NO WRITER ATTRIBUTED

Cyrk--from the Polish word for circus--is a small silk screen design studio in Rockport, owned by two businessmen who met tending bar four years ago. Greg Shlopak and Paul Butman feel they successfully combine creativity and business: mostly, they produce T-shirts, those ubiquitous billboards for the body. The shop works to capacity--over 100,000 T-shirts will be printed this year, double last year's figure.

The polyester silk screen itself is stretched and tacked onto a wooden frame. Artwork is converted into positives which are enlarged or reduced as necessary. In a process much faster than the original method, which used sunlight, an intense light source burns the outline of the positive into the screen, which has been coated with a light sensitive emulsion. The area covered by the positive stays soft, allowing the ink to penetrate it.
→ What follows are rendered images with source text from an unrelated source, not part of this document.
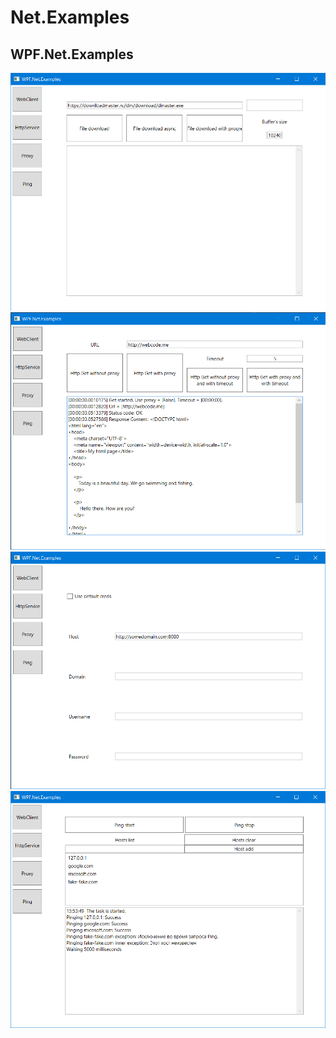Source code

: # Net.Examples

## WPF.Net.Examples

![](Assets/WPF.Net.Examples.WebClient.png?raw=true)
![](Assets/WPF.Net.Examples.HttpService.png?raw=true)
![](Assets/WPF.Net.Examples.Proxy.png?raw=true)
![](Assets/WPF.Net.Examples.Ping.png?raw=true)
Excess emulsion is hosed off, and the ink is squeegeed through the screen onto T-shirts which then pass through a dryer.

An assembly line of workers prints the T-shirts manually and folds and boxes them. All the workers at Cyrk are former or present art students who are encouraged to develop their own silk screen projects. To meet heavy summertime demands they work staggered shifts from 8 a.m. to midnight. As the business grows, the owners will have to decide whether to replace labor with costly machines. They also foresee some kind of profit sharing plan. But for now, during a T-shirt boom, Cyrk, their private circus, means bread.